Friday 23 October 2009

Schwarzwälder Schinken*

Emboldened by wearing my new carmine corduroy trousers, I am able to confess another culinary failure.

The other day I made another batch of meat stock. Now that we have moved to Buckingham this is easy, because Clays our butchers sells large packets of chicken and beef bones for only fifty pence each. Among the vegetables I got for the stock pot were a couple of leeks, of which only the top, green, part was used. The bottom, white, part I cooked slightly and put in the fridge for later in the week.

When preparing yesterday's dinner I took the leeks and split them lengthwise, then wrapped each bit in one and a half slices of *Black Forest ham from a packet given to us by a friend clearing out her fridge before going off on holiday. I laid the four rolls side by side in one of my copper gratin dishes, poured mornay sauce over them, put the dish in the oven for twenty minutes and finished it off with five minutes under the grill.

It was horrid. Perhaps the leeks were still slightly too al dente: but then, there is nothing more slimy than overcooked leeks. Perhaps it was because the ham was coarsely cut and was over-smoked. But probably it was because of the memories stirred of a fortnight's holiday spent hard by the Black Forest in the summer of 2004. The taste of it brought memories flooding back: it was a madeleine moment.

In those days we belonged to Intervac, an association which enables you to exchange houses for a period with people anywhere in the world. In 2003 we had had a splendid holiday in the Barrio Gotico in Barcelona, despite the flat being up 68 steps. That winter, before we had started looking for another such holiday, we received an exchange proposal from a woman from Freiburg im Breisgau in south western Germany. She ran a cultural outfit, the Deutsch-Japanischer Kulturverein, and I dreamed that she might be interested in the language-learning website I was then working on. I raised doubts about the proposal, saying that I preferred exchanges to countries where I spoke the language, but she countered by saying that this would be a splendid opportunity to acquire some German and, no, I was not too old to start: after all, we joked, Cato the Elder had started learning Greek at the age of 80.
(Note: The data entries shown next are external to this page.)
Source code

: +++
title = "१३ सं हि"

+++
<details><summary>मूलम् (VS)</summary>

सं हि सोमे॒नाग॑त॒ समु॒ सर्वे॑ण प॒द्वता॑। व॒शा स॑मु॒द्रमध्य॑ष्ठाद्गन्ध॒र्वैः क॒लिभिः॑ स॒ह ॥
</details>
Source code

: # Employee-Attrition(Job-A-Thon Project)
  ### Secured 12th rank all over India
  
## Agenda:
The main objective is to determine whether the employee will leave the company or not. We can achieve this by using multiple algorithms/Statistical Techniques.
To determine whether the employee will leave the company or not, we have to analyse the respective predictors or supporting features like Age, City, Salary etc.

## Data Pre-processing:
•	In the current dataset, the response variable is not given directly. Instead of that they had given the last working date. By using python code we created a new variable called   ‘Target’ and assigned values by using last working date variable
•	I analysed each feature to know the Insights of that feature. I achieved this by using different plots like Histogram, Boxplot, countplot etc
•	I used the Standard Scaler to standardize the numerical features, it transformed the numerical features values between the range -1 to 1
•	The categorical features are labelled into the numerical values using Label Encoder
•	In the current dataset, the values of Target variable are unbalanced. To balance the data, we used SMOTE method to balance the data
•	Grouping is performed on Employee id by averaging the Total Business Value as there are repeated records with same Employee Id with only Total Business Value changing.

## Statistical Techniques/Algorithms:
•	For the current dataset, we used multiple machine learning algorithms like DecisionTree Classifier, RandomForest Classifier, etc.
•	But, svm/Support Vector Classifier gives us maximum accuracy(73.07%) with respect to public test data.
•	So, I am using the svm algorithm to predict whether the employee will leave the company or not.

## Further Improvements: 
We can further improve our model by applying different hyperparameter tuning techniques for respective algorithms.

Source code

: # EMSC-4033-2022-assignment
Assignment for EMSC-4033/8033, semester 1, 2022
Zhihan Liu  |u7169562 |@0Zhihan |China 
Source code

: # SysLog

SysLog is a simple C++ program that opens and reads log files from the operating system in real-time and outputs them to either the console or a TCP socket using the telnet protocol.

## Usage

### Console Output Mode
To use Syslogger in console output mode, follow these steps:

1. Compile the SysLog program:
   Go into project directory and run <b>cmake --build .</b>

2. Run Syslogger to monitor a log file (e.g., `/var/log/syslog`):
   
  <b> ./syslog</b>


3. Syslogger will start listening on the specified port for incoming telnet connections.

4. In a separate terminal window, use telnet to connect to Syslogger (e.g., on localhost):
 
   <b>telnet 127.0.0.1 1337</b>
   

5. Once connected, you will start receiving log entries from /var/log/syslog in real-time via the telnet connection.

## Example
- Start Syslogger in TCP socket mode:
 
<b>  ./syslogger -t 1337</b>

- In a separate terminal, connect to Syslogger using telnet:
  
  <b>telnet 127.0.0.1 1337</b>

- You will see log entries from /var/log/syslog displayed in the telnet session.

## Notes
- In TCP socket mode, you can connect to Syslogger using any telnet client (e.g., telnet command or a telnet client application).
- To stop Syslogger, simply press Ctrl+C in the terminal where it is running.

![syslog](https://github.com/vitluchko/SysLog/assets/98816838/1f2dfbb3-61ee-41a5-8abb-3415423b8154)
So it was arranged; we went; we arrived at a narrow town house in a modern suburb: the interior was aseptic and austere. The terrace was 50 yards from a railway track, busy at night, about which we had not been told. The weather was very hot; we could not comfortably close the bedroom window to try to keep out the rumble of the goods trains; we spent as much time as possible during the day away from the house; the city itself, largely rebuilt since the war, held few attractions.

Two days before we were due to start for home there was a phone call. "Anthony, this is Pamela: we want to come back now." "That's fine, Pamela," I replied, "but may I ask why?" "Certainly, Anthony: your house is filthy."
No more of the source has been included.